Despite preventive measures, no system is perfect. In the event of a security incident, we follow strict notification procedures in accordance with Art. 33-34 GDPR.

IX. Retention Period

Personal data is retained only as long as necessary:

  • Accounting documents: 10 years per the Accounting Law no. 82/1991 and OMF 2634/2015
  • Tax documents: 5 years per the Fiscal Procedure Code
  • Account data: for the duration of the contractual relationship + 30 days after deletion request
  • Technical data: maximum 12 months

Upon expiration of the retention period, data is permanently deleted or anonymized. Deleting your account does not automatically delete personal data under legal retention obligations — an explicit request is required.

X. Your Rights

Under Art. 15-21 GDPR, you have the following rights:

  • Right of access — confirmation of processing and access to your personal data
  • Right to rectification — correction of inaccurate or incomplete data
  • Right to erasure ("right to be forgotten") — deletion of data when no longer necessary for the original purpose
  • Right to restriction of processing
  • Right to data portability — receiving your data in a structured, commonly used format
  • Right to object — including to marketing communications
  • Right to withdraw consent — at any time, without affecting the lawfulness of prior processing

These rights may be limited in specific situations provided by law (for example, legal obligations to retain accounting documents).
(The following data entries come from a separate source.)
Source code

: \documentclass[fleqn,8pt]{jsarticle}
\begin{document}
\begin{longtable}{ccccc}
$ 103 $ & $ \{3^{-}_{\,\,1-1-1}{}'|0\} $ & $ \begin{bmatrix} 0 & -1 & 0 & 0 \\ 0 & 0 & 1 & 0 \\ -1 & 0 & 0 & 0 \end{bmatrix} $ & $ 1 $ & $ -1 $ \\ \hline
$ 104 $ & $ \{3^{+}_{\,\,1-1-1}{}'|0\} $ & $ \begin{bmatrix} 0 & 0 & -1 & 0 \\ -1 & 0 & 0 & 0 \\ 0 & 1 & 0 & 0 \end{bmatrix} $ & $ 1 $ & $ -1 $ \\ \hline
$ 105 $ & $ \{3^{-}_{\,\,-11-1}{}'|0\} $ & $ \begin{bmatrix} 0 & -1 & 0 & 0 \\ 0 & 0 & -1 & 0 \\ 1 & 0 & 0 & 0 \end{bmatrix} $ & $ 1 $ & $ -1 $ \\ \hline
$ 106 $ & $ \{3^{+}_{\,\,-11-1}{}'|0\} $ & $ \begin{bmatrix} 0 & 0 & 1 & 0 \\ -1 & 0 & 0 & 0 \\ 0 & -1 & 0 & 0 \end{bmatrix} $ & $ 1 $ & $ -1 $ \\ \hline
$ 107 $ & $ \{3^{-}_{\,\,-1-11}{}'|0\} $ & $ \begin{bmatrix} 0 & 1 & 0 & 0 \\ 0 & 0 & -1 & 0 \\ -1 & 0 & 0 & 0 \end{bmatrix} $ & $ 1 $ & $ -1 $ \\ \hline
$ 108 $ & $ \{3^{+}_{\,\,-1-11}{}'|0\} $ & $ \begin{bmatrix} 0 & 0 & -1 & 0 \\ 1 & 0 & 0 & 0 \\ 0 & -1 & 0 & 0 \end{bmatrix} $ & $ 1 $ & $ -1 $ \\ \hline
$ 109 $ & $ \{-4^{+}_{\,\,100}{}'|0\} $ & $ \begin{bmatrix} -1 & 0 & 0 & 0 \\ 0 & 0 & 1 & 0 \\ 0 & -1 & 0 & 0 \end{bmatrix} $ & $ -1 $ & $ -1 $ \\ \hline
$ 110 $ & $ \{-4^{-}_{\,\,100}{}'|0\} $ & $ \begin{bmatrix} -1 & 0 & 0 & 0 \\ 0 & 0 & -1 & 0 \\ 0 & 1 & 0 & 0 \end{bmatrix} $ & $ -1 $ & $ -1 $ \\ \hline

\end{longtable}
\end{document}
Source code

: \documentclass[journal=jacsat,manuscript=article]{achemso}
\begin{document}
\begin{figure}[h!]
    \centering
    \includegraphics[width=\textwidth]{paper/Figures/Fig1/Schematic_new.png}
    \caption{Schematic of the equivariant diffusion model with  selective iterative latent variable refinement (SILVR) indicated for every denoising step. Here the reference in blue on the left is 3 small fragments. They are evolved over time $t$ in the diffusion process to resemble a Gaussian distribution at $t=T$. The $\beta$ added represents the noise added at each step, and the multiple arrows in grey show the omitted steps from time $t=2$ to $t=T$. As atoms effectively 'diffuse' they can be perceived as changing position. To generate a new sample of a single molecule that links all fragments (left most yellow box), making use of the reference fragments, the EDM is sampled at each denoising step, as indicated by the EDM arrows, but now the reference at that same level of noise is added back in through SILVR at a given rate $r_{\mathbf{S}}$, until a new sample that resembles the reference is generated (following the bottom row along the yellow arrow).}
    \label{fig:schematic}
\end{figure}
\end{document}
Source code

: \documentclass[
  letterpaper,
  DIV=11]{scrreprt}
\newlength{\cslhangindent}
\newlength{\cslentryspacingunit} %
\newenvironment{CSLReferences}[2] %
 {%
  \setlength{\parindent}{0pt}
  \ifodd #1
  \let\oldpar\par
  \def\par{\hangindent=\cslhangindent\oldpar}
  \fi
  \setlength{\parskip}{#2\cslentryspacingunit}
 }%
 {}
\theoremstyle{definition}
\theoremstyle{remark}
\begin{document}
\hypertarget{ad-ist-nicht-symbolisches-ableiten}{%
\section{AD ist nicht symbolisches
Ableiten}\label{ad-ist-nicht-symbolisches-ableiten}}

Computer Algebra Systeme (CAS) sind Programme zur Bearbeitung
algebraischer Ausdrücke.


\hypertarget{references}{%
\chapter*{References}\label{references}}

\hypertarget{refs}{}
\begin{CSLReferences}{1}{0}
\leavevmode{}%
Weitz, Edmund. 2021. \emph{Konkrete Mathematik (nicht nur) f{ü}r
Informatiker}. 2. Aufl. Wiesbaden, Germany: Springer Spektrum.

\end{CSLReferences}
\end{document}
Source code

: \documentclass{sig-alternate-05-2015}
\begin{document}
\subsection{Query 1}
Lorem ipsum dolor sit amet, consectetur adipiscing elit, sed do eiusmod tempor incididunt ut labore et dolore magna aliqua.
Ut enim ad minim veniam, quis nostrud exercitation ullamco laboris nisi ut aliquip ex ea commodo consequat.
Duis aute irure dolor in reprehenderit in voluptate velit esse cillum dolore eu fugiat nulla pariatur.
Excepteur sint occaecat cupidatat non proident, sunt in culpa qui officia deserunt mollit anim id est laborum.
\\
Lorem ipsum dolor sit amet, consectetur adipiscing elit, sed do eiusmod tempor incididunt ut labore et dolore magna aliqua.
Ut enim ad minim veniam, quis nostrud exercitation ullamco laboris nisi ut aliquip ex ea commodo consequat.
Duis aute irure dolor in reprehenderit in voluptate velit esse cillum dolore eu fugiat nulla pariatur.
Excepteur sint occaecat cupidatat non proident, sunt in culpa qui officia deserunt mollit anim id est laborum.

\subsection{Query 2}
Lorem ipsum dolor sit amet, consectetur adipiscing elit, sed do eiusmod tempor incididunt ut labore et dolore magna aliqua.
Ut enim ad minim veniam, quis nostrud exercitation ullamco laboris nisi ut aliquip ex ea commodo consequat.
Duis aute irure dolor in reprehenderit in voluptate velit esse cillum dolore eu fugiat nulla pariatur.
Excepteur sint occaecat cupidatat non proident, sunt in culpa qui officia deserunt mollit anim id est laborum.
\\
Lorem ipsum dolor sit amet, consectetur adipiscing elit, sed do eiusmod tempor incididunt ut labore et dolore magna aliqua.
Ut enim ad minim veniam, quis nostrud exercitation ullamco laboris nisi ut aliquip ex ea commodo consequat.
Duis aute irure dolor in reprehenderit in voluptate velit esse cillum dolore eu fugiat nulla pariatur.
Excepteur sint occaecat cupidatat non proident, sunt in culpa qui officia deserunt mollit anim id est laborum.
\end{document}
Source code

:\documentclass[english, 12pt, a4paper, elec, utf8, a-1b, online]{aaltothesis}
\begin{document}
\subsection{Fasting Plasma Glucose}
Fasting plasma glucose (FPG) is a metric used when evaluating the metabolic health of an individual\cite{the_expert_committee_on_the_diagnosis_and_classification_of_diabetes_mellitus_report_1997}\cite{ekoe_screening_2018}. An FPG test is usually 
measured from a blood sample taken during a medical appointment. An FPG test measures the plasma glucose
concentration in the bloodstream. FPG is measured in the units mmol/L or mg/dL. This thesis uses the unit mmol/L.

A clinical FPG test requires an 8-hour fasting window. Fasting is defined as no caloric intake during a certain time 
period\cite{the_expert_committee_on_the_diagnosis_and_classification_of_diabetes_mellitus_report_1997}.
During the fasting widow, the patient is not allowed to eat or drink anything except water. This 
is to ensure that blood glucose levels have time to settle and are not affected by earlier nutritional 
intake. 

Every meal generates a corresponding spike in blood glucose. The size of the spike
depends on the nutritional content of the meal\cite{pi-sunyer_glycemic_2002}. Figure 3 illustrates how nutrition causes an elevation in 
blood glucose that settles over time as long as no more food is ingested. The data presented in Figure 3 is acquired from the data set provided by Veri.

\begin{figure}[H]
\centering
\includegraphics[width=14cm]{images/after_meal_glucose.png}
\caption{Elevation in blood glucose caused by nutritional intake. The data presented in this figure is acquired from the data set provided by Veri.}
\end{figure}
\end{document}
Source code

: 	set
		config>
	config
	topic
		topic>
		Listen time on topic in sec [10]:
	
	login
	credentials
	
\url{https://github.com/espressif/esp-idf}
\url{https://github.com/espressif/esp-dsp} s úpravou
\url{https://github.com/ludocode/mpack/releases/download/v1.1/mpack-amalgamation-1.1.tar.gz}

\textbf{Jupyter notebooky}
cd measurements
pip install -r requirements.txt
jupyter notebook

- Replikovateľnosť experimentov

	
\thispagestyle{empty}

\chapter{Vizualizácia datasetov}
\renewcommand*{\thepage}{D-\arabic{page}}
To exercise your rights, contact us. We will respond within 30 days.

You also have the right to lodge a complaint with the Romanian National Supervisory Authority for Personal Data Processing (ANSPDCP), dataprotection.ro.

XI. Cookies and Local Storage

This site uses the following storage mechanisms:

  • theme — visual theme preference (light/dark), stored in the browser's localStorage
  • cookie-consent — your analytics cookie choice (accepted/declined), stored in localStorage
  • Google Analytics (GA4) — analytics cookies (_ga, _gid) set only after explicit consent. Collects anonymized data about site usage (pages visited, session duration, country). Does not collect personally identifiable data. You can decline these cookies via the banner shown on your first visit.

Cloudflare Web Analytics additionally operates without cookies and without collecting personal data.

If you are logged into the factcurier app, a functional cookie (fc_user) set by the app may be read by this site to personalize the browsing experience. This cookie is strictly necessary and does not require consent.

XII. Policy Changes

We reserve the right to update this privacy policy. Significant changes will be communicated via email or platform notification at least 15 days before taking effect. The date of the last update is displayed at the top of this page.